2. Dem Gestaltungsspielraum des Gesetzgebers bei der Bemessung des Existenzminimums entspricht eine zurückhaltende Kontrolle durch das Bundesverfassungsgericht. Das Grundgesetz selbst gibt keinen exakt bezifferten Anspruch vor (vgl. BVerfGE 125, 175 (225 f.); 132, 134 (165, Rn. 78)). Deswegen kann auch der Umfang dieses Anspruchs im Hinblick auf die Arten des Bedarfs und die dafür erforderlichen Mittel nicht unmittelbar aus der Verfassung abgeleitet werden (vgl. BVerfGE 91, 93 (111 f.)). Dem Bundesverfassungsgericht kommt nicht die Aufgabe zu, zu entscheiden, wie hoch ein Anspruch auf Leistungen zur Sicherung des Existenzminimums sein muss; es ist zudem nicht seine Aufgabe, zu prüfen, ob der Gesetzgeber die gerechteste, zweckmäßigste und vernünftigste Lösung zur Erfüllung seiner Aufgaben gewählt hat (vgl. BVerfGE 130, 263 (294) m.w.N.). Aus verfassungsrechtlicher Sicht kommt es vielmehr entscheidend darauf an, dass die Untergrenze eines menschenwürdigen Existenzminimums nicht unterschritten wird und die Höhe der Leistungen zu dessen Sicherung insgesamt tragfähig begründbar ist.

a) Da das Grundgesetz selbst keine exakte Bezifferung des Anspruchs auf existenzsichernde Leistungen vorgibt, beschränkt sich die materielle Kontrolle der Höhe von Sozialleistungen zur Sicherung einer menschenwürdigen Existenz darauf, ob die Leistungen evident unzureichend sind (BVerfGE 125, 175 (225 f.); 132, 134 (165, Rn. 78)). Diese Kontrolle bezieht sich im Wege einer Gesamtschau (vgl. BVerfGE 130, 263 (295)) auf die Höhe der Leistungen insgesamt und nicht auf einzelne Berechnungselemente, die dazu dienen, diese Höhe zu bestimmen. Evident unzureichend sind Sozialleistungen nur, wenn offensichtlich ist, dass sie in der Gesamtsumme keinesfalls sicherstellen können, Hilfebedürftigen in Deutschland ein Leben zu ermöglichen, das physisch, sozial und kulturell als menschenwürdig anzusehen ist.

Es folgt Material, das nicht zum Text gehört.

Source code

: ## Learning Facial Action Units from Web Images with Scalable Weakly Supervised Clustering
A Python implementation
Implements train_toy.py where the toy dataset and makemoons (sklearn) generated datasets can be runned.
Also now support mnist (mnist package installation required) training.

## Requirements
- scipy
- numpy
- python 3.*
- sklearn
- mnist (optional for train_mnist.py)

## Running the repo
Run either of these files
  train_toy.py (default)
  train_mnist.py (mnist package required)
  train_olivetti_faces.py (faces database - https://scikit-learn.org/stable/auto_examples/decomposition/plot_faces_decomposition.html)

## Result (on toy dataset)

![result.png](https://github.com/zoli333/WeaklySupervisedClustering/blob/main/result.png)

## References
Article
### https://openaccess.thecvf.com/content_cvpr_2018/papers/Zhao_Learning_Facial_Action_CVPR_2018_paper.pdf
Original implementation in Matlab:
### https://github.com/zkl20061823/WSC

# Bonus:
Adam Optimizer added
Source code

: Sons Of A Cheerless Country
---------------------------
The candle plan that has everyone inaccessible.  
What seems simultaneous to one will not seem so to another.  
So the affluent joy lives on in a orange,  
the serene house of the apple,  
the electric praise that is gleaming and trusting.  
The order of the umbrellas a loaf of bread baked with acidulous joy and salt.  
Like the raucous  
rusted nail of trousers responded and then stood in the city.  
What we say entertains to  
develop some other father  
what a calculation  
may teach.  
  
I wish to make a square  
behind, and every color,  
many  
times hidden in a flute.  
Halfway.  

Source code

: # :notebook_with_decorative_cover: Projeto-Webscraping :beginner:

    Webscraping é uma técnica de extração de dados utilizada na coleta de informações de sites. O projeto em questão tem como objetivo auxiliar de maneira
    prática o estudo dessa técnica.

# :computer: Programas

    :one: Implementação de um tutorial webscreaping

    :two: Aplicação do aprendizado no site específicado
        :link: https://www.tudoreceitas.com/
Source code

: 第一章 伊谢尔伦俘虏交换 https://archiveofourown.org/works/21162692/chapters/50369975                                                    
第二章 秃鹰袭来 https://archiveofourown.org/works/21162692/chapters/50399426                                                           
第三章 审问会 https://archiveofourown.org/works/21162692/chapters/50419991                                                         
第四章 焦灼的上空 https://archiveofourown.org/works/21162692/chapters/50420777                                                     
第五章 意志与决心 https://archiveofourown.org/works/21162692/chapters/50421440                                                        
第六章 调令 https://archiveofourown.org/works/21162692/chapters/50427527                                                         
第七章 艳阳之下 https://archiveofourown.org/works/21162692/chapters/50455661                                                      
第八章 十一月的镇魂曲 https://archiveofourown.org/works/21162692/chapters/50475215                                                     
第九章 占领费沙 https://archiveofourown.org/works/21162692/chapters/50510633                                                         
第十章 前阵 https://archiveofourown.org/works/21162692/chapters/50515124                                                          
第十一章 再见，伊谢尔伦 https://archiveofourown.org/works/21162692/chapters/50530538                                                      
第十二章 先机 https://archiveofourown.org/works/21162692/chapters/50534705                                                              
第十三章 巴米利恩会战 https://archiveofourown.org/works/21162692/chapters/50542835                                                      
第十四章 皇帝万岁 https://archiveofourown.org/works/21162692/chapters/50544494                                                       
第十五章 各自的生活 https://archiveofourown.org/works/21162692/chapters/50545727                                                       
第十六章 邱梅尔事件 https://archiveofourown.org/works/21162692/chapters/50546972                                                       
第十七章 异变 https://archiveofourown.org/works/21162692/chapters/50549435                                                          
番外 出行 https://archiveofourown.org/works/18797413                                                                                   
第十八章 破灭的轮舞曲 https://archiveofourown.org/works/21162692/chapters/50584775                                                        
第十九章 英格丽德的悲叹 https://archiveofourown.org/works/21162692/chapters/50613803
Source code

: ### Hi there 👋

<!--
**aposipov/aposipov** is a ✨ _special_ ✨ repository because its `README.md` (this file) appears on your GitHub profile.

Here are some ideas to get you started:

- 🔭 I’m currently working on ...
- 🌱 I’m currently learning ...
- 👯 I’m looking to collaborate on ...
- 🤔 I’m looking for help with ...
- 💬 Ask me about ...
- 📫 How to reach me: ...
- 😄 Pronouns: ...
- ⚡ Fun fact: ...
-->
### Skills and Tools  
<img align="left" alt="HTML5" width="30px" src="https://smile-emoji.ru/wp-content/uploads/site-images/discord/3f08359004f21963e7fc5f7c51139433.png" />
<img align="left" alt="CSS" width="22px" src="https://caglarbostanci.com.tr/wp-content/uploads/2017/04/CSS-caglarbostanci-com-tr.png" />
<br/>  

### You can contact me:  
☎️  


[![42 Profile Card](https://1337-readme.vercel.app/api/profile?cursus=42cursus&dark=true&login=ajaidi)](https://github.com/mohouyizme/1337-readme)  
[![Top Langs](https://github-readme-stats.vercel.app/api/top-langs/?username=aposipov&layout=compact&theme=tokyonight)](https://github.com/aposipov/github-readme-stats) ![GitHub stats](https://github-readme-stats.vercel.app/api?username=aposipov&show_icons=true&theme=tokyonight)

b) Jenseits dieser Evidenzkontrolle überprüft das Bundesverfassungsgericht, ob Leistungen jeweils aktuell auf der Grundlage verlässlicher Zahlen und schlüssiger Berechnungsverfahren im Ergebnis zu rechtfertigen sind. Das Bundesverfassungsgericht setzt sich dabei nicht mit eigener Sachkompetenz an die Stelle des Gesetzgebers, sondern überprüft lediglich die gesetzgeberischen Festlegungen zur Berechnung von grundgesetzlich nicht exakt bezifferbaren, aber grundrechtlich garantierten Leistungen. Lassen sich diese nachvollziehbar und sachlich differenziert tragfähig begründen, stehen sie mit Art. 1 Abs. 1 in Verbindung mit Art. 20 Abs. 1 GG in Einklang (vgl. BVerfGE 125, 175 (225 f.); 132, 134 (165 f., Rn. 79); oben C I 1 b).

aa) Die gesetzgeberischen Festlegungen zur Berechnung der Höhe existenzsichernder Leistungen müssen sachlich vertretbar sein. Auch ein politisch ausgehandelter Kompromiss darf nicht zu sachlich nicht begründbaren Ergebnissen führen, wobei schlicht gegriffene Zahlen ebenso wie Schätzungen ins Blaue hinein den verfassungsrechtlichen Anforderungen nicht genügen (vgl. BVerfGE 125, 175 (237 f.); 132, 134 (170 f., Rn. 90 f.)).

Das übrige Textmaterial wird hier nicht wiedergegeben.